Get your clothes ready. Your knowledge of the industry and research about the organization should clue you in on their overall dress code. My suggestion is to err on the conservative side. Not all employers embrace nose jewelry, large neck tattoos or purple hair. Tone down your appearance if needed and show your professional side.
Collect your materials. Put together a portfolio, pens and copies of your résumé or CV on good paper, a list of references, interview location, names of whom you are meeting, and your list of question to ask. You may have to pay for parking, so have your credit card or enough cash with you.
Arrive early. Checking in for your interview about 10 minutes early is good form. More than 10 minutes may leave them uncomfortable because you’re waiting so long in their reception area. Thirty minutes is too early and could make the interviewer feel pressured. Arriving right on time may be considered late by some people. Be sure to figure in a time cushion when planning your travel route. Then add some extra time so that you won’t be unduly held up by bad weather, traffic jams or other unforeseen events.
Every minute counts. Be professional and on your game from the moment you enter the organization’s physical space. That means you shouldn’t cut someone off for the last parking spot, spit your gum on the pavement or get annoyed when the receptionist says the interviews are running 30 minutes behind schedule. You never know who is watching you or who will be asked for their feedback about your interactions. After you check in for your interview, sit where directed and keep yourself occupied. Check out the company literature if some is available. Review your CV or your list of questions to ask. Take some deep breaths and believe that you are a strong candidate.
Take notes. Be sure to take notes about important job roles, challenges you’ll face and skills the organization is seeking. You can use this information during your interviews and in your follow-up communications.
Make connections. You should already have some basic information about the position and the organization. You can use that information when answering questions. For example, if the interviewer asks about your computer skills and you know that Excel is an important skill they want, be prepared to discuss your experience creating macros, pivot tables and data-rich custom dashboards.

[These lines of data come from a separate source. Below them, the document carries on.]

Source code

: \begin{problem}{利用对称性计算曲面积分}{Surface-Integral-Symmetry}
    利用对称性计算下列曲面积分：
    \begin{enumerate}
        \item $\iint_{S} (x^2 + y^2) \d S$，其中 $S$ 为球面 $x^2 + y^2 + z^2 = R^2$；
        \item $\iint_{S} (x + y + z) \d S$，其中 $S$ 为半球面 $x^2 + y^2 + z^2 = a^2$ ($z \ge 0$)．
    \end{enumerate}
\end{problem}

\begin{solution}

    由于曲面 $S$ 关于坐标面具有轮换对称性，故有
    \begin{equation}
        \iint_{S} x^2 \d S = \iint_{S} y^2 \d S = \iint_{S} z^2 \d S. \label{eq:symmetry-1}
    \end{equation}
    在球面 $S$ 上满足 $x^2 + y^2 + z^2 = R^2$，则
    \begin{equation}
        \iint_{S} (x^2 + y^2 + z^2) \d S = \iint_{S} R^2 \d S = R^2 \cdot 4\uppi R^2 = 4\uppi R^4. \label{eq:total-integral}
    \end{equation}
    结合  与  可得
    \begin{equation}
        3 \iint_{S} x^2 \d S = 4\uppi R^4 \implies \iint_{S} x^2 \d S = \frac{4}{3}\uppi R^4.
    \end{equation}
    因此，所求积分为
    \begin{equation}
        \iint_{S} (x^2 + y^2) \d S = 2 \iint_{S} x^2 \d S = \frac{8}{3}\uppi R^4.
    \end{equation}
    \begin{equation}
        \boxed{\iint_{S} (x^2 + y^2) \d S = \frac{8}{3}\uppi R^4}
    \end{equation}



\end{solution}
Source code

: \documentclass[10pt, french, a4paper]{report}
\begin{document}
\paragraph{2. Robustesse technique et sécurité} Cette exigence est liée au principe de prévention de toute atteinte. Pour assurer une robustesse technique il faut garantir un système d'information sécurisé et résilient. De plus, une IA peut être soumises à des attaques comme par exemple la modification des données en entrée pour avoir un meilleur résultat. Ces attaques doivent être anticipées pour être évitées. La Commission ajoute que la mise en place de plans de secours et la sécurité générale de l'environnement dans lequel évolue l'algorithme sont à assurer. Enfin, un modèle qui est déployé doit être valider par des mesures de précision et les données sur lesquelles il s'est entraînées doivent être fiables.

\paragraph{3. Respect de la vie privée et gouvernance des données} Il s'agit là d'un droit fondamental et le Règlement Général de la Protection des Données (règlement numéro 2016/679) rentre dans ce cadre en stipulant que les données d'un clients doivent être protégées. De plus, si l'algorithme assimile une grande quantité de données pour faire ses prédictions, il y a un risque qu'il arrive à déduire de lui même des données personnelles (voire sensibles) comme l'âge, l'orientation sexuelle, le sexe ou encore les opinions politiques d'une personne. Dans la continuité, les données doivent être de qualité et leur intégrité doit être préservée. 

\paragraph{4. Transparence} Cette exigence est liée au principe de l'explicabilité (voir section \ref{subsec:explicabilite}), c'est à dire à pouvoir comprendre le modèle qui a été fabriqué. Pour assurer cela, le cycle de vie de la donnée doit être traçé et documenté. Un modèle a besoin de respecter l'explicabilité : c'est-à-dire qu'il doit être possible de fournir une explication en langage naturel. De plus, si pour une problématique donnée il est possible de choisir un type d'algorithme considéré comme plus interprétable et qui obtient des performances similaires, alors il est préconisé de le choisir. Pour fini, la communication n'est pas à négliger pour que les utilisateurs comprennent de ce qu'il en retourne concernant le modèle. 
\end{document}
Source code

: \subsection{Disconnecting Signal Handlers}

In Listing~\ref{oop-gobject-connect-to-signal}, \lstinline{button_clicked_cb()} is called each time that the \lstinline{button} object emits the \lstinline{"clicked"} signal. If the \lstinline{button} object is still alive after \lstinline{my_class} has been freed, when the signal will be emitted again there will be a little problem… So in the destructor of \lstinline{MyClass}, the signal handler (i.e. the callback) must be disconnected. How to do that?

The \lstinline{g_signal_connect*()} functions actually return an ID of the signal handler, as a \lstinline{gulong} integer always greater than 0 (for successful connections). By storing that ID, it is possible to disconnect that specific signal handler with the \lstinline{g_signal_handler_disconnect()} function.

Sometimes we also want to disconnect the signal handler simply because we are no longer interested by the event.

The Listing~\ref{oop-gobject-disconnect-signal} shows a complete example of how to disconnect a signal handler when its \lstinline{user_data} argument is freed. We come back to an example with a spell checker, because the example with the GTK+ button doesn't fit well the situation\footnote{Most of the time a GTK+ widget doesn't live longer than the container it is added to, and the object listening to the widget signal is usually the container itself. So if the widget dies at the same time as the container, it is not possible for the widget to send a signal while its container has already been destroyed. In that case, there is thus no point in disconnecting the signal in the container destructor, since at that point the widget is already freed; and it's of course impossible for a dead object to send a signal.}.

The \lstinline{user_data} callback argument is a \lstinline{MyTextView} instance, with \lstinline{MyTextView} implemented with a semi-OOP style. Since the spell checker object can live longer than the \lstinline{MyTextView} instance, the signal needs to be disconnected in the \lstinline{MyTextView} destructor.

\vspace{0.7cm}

Say thank you. A thank-you letter is a great way to stand out from the crowd during the interview process. Write a strong letter that incorporates what you learned about the job and how your background fits the opportunity. For example, the interviewer may have said the organization needs someone who is self-directed with excellent time-management skills. Your letter could explain how writing your thesis honed your skills in these areas. Create a different thank-you note for each interviewer. Customize each letter based on the job requirements and the content of your interview. Send your notes out as soon as possible -- and no later than 48 hours after the interview.
Follow up. Asking about the organization’s next steps in the selection process helps you decide on the optimum timing for following up with them. If the interviewer tells you that the organization expects to make a decision within a few days, you know that your window to send thank-you letters is very short. If so, consider your thank-you note as your initial follow-up tool. If the organization’s selection time frame is longer, or you don’t hear from them after sending a thank-you note, allow one to two weeks before you contact someone to ask about the status of the position.
Job interviews will remain an evaluation tool for job seekers for many years to come. This list of preparation steps can serve as your guide during grad school, after graduation and throughout your career.